··· Given information ···

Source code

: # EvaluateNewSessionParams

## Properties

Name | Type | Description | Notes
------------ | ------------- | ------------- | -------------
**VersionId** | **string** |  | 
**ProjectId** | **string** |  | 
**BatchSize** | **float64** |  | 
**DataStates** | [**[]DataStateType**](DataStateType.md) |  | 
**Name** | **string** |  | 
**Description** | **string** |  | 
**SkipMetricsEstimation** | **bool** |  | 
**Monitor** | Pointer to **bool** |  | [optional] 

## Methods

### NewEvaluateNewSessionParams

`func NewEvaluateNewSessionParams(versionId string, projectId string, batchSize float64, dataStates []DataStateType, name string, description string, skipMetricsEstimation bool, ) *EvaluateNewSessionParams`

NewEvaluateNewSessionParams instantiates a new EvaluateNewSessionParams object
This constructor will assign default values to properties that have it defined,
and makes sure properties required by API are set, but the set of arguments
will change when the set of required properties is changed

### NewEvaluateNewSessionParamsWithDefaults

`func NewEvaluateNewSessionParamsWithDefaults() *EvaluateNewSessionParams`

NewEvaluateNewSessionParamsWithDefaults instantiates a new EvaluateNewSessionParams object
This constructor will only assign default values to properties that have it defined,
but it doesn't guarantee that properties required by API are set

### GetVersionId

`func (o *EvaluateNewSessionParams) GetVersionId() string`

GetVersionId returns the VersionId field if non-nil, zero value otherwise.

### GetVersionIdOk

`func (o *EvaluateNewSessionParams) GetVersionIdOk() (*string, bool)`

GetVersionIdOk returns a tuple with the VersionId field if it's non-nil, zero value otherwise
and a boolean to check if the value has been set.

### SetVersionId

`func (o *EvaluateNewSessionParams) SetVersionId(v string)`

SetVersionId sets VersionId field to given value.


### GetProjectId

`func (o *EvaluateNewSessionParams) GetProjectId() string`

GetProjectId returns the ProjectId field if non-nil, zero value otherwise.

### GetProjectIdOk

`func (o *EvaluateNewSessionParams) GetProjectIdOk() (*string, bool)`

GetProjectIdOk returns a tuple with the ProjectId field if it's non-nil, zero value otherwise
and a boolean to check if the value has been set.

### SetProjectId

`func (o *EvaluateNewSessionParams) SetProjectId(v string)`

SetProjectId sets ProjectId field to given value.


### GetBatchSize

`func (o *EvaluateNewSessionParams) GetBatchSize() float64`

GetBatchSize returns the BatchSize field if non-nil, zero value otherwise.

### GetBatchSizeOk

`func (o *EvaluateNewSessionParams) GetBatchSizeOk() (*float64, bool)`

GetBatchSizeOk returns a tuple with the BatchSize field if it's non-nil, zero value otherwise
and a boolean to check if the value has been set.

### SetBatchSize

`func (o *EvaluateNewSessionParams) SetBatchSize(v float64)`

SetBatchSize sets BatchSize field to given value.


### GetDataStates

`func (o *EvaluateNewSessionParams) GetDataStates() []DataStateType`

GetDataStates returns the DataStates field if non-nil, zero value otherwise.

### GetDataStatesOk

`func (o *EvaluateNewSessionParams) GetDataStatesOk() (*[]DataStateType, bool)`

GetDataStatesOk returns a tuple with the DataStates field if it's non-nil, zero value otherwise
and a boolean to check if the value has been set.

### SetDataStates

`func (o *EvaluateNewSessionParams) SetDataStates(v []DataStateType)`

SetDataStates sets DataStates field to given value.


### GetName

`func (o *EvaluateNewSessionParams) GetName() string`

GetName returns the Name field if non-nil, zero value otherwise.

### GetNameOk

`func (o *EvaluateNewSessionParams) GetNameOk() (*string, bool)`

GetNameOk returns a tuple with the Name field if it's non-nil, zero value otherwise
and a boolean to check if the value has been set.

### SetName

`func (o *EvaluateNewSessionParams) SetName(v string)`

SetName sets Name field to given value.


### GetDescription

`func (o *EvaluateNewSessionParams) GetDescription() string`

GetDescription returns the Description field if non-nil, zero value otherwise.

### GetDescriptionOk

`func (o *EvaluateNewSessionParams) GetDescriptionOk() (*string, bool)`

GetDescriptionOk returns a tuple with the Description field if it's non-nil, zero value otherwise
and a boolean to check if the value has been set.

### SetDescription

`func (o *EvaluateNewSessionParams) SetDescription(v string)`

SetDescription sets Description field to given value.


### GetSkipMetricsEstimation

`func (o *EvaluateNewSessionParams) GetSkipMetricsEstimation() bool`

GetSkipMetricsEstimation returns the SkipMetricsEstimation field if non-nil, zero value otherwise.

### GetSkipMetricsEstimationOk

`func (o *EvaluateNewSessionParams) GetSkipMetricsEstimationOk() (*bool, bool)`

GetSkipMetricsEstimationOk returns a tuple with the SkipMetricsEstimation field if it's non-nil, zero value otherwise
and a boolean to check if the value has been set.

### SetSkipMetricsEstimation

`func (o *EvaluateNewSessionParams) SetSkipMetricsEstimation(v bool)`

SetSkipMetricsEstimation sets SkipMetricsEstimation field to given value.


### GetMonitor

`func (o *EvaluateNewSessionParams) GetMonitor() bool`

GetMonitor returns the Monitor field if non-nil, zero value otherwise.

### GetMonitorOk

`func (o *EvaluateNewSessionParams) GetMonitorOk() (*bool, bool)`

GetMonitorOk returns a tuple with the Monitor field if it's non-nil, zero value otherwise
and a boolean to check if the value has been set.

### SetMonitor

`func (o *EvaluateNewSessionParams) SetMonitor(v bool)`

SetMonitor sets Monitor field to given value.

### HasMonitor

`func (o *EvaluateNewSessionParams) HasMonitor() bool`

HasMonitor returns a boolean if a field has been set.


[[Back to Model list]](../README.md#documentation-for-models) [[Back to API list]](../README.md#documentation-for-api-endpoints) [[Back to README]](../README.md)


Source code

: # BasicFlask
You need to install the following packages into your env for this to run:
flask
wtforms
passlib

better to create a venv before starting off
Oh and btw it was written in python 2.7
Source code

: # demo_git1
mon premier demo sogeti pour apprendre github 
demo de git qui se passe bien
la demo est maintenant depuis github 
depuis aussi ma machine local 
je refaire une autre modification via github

···

Task →
Provide the count of lines in the data above containing "SetMonitor", and nothing further.

Task result →
3